*What is being asked*:
Your answer should consist of every line in the records that holds "frac".

*Collected data*:

--------------------

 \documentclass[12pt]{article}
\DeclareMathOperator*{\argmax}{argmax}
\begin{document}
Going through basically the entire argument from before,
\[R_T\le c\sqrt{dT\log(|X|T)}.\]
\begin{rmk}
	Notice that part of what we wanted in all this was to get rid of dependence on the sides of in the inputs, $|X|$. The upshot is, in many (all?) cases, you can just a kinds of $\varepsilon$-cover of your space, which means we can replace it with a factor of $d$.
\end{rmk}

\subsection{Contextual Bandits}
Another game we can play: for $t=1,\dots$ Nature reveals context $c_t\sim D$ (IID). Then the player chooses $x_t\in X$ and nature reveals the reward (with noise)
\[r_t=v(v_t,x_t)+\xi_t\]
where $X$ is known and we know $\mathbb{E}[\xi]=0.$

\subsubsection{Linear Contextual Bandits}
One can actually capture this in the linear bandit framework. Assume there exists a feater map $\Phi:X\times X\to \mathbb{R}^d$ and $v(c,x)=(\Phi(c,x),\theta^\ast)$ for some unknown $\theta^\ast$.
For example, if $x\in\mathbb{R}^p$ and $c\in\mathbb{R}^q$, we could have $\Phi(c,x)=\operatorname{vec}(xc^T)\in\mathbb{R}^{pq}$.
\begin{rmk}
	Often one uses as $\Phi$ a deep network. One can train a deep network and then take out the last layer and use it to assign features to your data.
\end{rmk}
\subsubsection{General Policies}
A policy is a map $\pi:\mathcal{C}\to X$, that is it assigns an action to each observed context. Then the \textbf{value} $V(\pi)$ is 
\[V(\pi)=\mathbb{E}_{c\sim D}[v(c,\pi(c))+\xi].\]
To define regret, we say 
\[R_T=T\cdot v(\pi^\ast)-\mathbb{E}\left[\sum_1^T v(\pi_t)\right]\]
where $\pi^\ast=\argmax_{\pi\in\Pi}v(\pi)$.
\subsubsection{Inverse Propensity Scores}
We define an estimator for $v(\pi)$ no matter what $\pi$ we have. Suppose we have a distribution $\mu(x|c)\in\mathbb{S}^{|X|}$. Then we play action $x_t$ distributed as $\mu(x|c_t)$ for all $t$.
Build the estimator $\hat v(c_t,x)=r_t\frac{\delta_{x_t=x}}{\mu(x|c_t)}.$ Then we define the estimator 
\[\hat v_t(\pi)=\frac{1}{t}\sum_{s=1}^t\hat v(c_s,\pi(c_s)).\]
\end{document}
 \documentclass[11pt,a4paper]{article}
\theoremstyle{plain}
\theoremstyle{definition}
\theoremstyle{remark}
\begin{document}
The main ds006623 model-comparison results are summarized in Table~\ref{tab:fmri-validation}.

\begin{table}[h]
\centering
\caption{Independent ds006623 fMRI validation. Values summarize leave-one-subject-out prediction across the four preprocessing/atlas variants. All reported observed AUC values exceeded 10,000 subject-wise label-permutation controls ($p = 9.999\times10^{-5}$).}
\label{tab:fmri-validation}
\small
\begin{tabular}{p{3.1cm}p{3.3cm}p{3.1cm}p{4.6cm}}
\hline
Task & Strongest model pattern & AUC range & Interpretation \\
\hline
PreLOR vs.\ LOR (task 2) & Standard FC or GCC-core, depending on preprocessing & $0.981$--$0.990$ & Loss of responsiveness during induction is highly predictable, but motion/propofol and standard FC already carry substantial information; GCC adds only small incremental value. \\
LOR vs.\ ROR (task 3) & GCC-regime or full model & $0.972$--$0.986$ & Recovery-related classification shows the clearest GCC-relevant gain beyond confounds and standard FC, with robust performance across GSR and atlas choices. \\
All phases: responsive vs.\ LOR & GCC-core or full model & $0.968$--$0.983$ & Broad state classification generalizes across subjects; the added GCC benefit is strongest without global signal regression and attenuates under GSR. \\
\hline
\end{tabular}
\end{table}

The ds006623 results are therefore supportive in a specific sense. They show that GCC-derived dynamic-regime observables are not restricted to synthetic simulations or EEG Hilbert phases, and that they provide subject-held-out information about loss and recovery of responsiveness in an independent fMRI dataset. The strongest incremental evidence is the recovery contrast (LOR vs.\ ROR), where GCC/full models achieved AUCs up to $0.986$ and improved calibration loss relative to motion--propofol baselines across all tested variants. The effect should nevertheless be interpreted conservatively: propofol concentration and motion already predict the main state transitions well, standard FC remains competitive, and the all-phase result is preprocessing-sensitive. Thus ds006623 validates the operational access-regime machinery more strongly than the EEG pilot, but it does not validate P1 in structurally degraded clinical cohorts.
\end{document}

--------------------

*Written response*:
Build the estimator $\hat v(c_t,x)=r_t\frac{\delta_{x_t=x}}{\mu(x|c_t)}.$ Then we define the estimator 
\[\hat v_t(\pi)=\frac{1}{t}\sum_{s=1}^t\hat v(c_s,\pi(c_s)).\]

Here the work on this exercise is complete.